Las reformas desarrolladas por el gobierno militar se desplegaron en campos muy diversos. Las emprendidas en el ámbito de la economía no tuvieron, en general, un resultado positivo. Tal vez escaseaban los economistas en el Perú, o los datos necesarios para planificar el desarrollo, pero la estatización del sector exportador y de sectores considerados “estratégicos”, la prohibición o encarecimiento de las importaciones y el régimen de precios oficiales para los bienes “básicos” no sirvió ni para aumentar la productividad ni para reformar la estructura de la economía de una forma sostenible. Se trató de la aplicación de modelos ensayados en los países más grandes de Latinoamérica, en los que su mayor población, superior infraestructura y mejores conexiones comerciales pudo darles un mayor sentido y ganancia. Entre nosotros su legado más duradero fue introducir la inseguridad en la propiedad, que alejaría la inversión por décadas.
Fue probablemente en los campos de las relaciones internacionales, las transformaciones sociales y la cultura donde el experimento velasquista se mostró más fructífero. El escenario de la Guerra Fría permitía a los países pequeños como el nuestro jugar con la competencia por ganar aliados, existente entre los dos grandes bloques. Fue una carta que el gobierno puso en práctica, permitiéndole negociar mejores condiciones para el comercio internacional o las obras de infraestructura. De otro lado, la oficialización del quechua, el fin de la servidumbre en el campo (el yanaconaje) que llegó con la reforma agraria, junto con la revaloración de la cultura andina, ciertos elementos del programa educativo y el ascenso de la figura de Túpac Amaru al concierto de las grandes figuras de nuestra historia, fueron una corriente de aire fresco en una nación que parecía desdeñar sus antecedentes culturales más valiosos y originales. En un país cuyos héroes habían sido hasta entonces hombres blancos y barbados, la erección como tal de un rebelde de pelo hirsuto y barbilla lampiña, cuyo retrato preside hasta el día de hoy el salón más linajudo del palacio de Pizarro, fue un saludable revulsivo.
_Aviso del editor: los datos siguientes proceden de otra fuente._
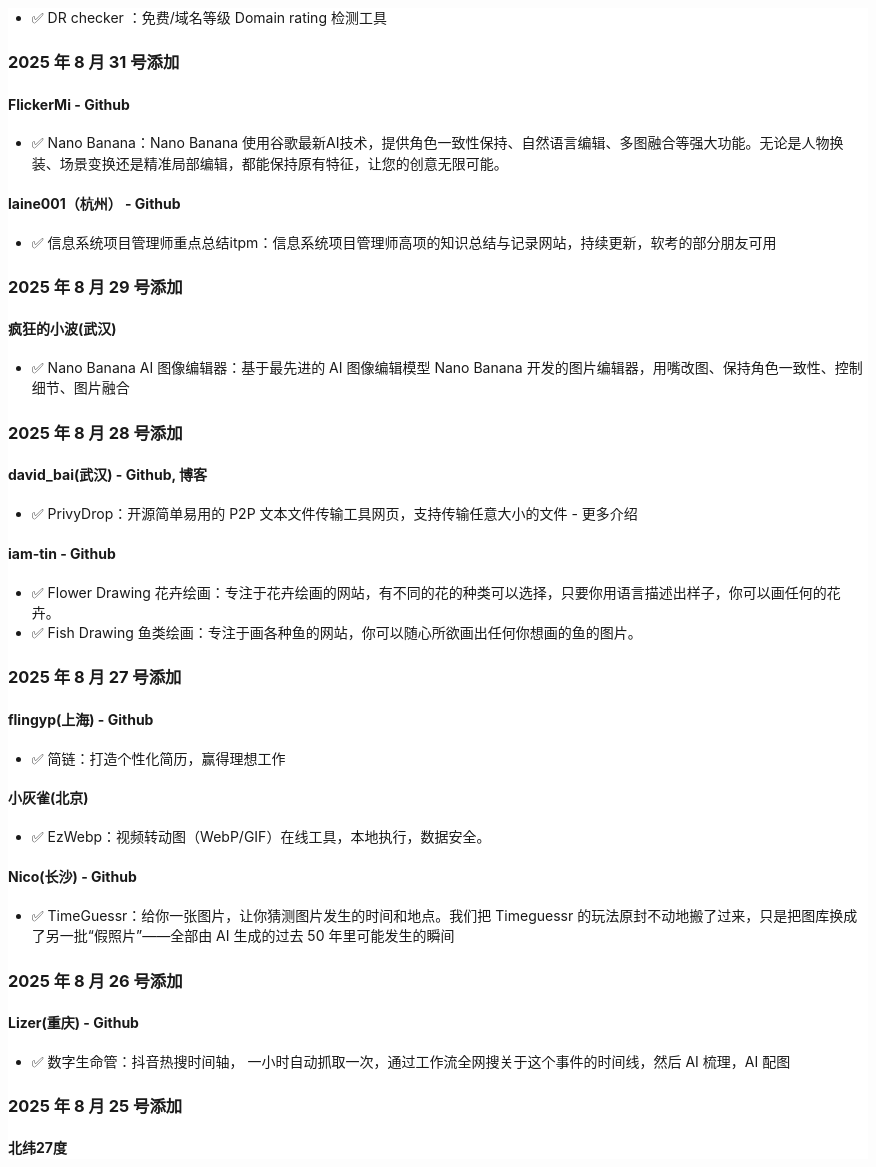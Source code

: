 -   ✅ DR checker ：免费/域名等级 Domain rating 检测工具

### 2025 年 8 月 31 号添加

#### FlickerMi - Github

-   ✅ Nano Banana：Nano Banana 使用谷歌最新AI技术，提供角色一致性保持、自然语言编辑、多图融合等强大功能。无论是人物换装、场景变换还是精准局部编辑，都能保持原有特征，让您的创意无限可能。

#### laine001（杭州） - Github

-   ✅ 信息系统项目管理师重点总结itpm：信息系统项目管理师高项的知识总结与记录网站，持续更新，软考的部分朋友可用

### 2025 年 8 月 29 号添加

#### 疯狂的小波(武汉)

-   ✅ Nano Banana AI 图像编辑器：基于最先进的 AI 图像编辑模型 Nano Banana 开发的图片编辑器，用嘴改图、保持角色一致性、控制细节、图片融合

### 2025 年 8 月 28 号添加

#### david\_bai(武汉) - Github, 博客

-   ✅ PrivyDrop：开源简单易用的 P2P 文本文件传输工具网页，支持传输任意大小的文件 - 更多介绍

#### iam-tin - Github

-   ✅ Flower Drawing 花卉绘画：专注于花卉绘画的网站，有不同的花的种类可以选择，只要你用语言描述出样子，你可以画任何的花卉。
-   ✅ Fish Drawing 鱼类绘画：专注于画各种鱼的网站，你可以随心所欲画出任何你想画的鱼的图片。

### 2025 年 8 月 27 号添加

#### flingyp(上海) - Github

-   ✅ 简链：打造个性化简历，赢得理想工作

#### 小灰雀(北京)

-   ✅ EzWebp：视频转动图（WebP/GIF）在线工具，本地执行，数据安全。

#### Nico(长沙) - Github

-   ✅ TimeGuessr：给你一张图片，让你猜测图片发生的时间和地点。我们把 Timeguessr 的玩法原封不动地搬了过来，只是把图库换成了另一批“假照片”——全部由 AI 生成的过去 50 年里可能发生的瞬间

### 2025 年 8 月 26 号添加

#### Lizer(重庆) - Github

-   ✅ 数字生命管：抖音热搜时间轴， 一小时自动抓取一次，通过工作流全网搜关于这个事件的时间线，然后 AI 梳理，AI 配图

### 2025 年 8 月 25 号添加

#### 北纬27度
La herencia política del velasquismo no tuvo frutos en el corto plazo. Los candidatos presidenciales que enarbolaron su legado como carta distintiva en las elecciones ocurridas a partir de 1980 obtuvieron magros resultados. Ya en este siglo Humala pudo capitalizar cierto sentimiento nacionalista, nostálgico quizás del velasquismo, en sus incursiones electorales del 2006 y 2011. Ciertamente, el golpe militar del 68 marcó mi vida, como la de todos los peruanos.